[Saved entries]
┏━━

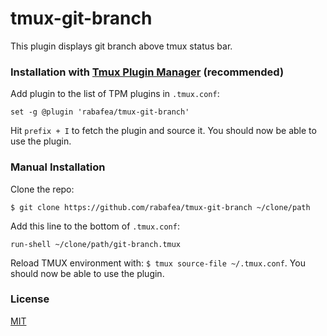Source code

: # tmux-git-branch

This plugin displays git branch above tmux status bar.

### Installation with [Tmux Plugin Manager](https://github.com/tmux-plugins/tpm) (recommended)

Add plugin to the list of TPM plugins in `.tmux.conf`:

    set -g @plugin 'rabafea/tmux-git-branch'

Hit `prefix + I` to fetch the plugin and source it. You should now be able to
use the plugin.

### Manual Installation

Clone the repo:

    $ git clone https://github.com/rabafea/tmux-git-branch ~/clone/path

Add this line to the bottom of `.tmux.conf`:

    run-shell ~/clone/path/git-branch.tmux

Reload TMUX environment with: `$ tmux source-file ~/.tmux.conf`. You should now
be able to use the plugin.

### License
[MIT](https://github.com/rabafea/tmux-git-branch/blob/master/LICENSE)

┗━━

Requirement | The required output is the line holding "### Manual Installation" plus every line after it in the data, reproduced exactly.

Response to this task |
### Manual Installation

Clone the repo:

    $ git clone https://github.com/rabafea/tmux-git-branch ~/clone/path

Add this line to the bottom of `.tmux.conf`:

    run-shell ~/clone/path/git-branch.tmux

Reload TMUX environment with: `$ tmux source-file ~/.tmux.conf`. You should now
be able to use the plugin.

### License
[MIT](https://github.com/rabafea/tmux-git-branch/blob/master/LICENSE)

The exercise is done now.